# 2007 Ontario BBQ Championship Series - Final Standings



## Diva Q (Sep 18, 2007)

Following are the final standings using the best three scores from the 2007 series (points available - 6000). These 12 teams competed in the minimum of three events this year.

1. Simcoe County Smokers - 5,283 Pts
2. The BBQ Effect - 5,253 Pts
3. Dizzy Pig Canada - 5,199 Pts
4. Team Cedar Grilling - 5,193 Pts
5. Swines & Bovines - 5,173 Pts
6. Diva Q – 5,111 Pts
7. Bustin' Loose – 5,052 Pts
8. Bubba-Q - 5,029 Pts
9. Smokin' in the Igloo – 5,024 Pts
10. The Q Crew - 4,954 Pts
11. Smoked Meets - 4,758 Pts
12. Porky’s BBQ - 4,698 Pts


----------



## Guest (Sep 18, 2007)

Almost a Top 5!


Congrats on a great season girlie!
peace
<><


----------



## Greg Rempe (Sep 18, 2007)

Good job Diva!  6 is great...5 would have been better though!


----------



## Unity (Sep 18, 2007)

Not bad for a beginner!    

--John  8) 
(One through five, watch out next year.   )


----------



## Bill The Grill Guy (Sep 18, 2007)

I have my money on Diva in the top 2 next year.  And most of my money is going for a #1 finish.


----------



## wittdog (Sep 18, 2007)

Great Job...especially with everything you went thru this year.


----------



## Bbq Bubba (Sep 18, 2007)

Congrat's on a great finish Diva!!


----------



## Bruce B (Sep 18, 2007)

Danielle,

A heartfelt CONGRATULATIONS, a fine showing for your first year, especially considering the hardships you endured with your equipment.
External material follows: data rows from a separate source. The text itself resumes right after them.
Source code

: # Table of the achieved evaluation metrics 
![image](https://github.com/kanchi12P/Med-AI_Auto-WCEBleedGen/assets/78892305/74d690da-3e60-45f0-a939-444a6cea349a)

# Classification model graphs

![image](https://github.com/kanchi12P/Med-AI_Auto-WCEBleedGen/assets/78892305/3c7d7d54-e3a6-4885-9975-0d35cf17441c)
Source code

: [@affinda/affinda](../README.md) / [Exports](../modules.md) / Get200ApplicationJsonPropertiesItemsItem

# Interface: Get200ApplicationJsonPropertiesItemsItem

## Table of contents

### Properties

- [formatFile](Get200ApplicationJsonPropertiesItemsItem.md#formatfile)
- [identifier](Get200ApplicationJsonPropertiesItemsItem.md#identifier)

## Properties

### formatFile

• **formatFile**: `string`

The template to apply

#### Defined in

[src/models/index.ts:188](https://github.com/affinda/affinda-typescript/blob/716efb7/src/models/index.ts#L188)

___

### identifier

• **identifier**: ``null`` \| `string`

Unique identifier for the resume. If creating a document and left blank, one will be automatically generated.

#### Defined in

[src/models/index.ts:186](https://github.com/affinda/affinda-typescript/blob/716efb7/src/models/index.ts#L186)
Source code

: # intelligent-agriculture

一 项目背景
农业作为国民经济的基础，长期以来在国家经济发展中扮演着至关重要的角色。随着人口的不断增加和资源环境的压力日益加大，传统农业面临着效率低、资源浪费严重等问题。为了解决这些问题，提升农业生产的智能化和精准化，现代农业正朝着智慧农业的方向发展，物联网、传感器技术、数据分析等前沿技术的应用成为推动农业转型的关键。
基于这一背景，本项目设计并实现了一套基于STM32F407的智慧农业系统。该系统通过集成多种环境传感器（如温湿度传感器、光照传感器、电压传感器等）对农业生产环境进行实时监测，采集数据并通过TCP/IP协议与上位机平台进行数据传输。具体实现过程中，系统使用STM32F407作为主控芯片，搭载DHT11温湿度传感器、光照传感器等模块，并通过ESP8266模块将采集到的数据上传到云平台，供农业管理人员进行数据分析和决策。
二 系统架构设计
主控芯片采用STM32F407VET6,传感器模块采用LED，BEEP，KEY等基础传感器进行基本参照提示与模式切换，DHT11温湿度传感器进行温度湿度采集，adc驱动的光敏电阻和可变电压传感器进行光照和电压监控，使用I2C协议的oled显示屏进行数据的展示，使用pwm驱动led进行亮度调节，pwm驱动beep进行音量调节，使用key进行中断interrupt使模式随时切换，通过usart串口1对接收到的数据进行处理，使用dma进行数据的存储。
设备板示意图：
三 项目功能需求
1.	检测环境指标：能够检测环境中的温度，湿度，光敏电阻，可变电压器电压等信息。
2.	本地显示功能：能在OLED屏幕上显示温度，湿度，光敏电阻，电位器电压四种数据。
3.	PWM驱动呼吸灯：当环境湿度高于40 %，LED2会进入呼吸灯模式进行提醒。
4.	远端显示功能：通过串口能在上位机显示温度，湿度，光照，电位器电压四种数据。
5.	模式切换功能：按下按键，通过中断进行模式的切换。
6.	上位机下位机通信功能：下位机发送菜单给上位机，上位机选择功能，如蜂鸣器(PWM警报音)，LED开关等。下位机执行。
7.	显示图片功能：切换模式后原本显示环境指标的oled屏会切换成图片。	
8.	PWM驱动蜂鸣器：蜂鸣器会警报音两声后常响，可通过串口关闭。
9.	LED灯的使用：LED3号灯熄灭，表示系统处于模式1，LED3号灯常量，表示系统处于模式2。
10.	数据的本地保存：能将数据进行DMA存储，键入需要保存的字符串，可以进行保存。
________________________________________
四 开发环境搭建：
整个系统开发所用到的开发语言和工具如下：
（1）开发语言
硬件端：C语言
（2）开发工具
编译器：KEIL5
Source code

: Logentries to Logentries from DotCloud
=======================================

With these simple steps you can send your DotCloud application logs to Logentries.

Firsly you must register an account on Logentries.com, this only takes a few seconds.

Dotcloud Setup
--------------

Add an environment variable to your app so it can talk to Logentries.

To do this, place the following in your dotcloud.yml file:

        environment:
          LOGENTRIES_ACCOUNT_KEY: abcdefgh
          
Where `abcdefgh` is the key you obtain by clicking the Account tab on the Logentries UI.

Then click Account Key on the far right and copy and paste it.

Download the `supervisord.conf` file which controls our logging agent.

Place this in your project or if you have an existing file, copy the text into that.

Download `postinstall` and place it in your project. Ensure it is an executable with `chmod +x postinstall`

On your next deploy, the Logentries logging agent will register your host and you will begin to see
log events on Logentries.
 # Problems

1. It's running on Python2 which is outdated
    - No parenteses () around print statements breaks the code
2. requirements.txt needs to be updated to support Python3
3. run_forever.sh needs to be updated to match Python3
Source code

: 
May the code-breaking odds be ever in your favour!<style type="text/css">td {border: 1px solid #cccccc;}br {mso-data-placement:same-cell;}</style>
My attitude is if we don't finish in last place it was a good showing  , you guys had a very commendable showing.

Keep the passion going and look at your techniques and do some minor tweaking for next year.

Looking forward to seeing you again at the OinkFest.


----------



## Diva Q (Sep 18, 2007)

Thank you all those are some kind words.


----------



## Griff (Sep 19, 2007)

Way to go Diva.


----------



## Diva Q (Sep 19, 2007)

Thank you Guys. 

(It is so nice to be in such good company here. )


----------



## Big Butt BBQ (Sep 19, 2007)

Congrats Diva


----------



## Molson (Sep 20, 2007)

Bill The Grill Guy said:
			
		

> I have my money on Diva in the top 2 next year.  And most of my money is going for a #1 finish.



I Concur.

Its going to make our job that much harder. 

Great work again Danielle!


Jim


----------



## Diva Q (Sep 20, 2007)

That is very kind coming from you Molson I appreciate it.


----------



## Puff1 (Sep 20, 2007)

A big congrats to you & the crew!


----------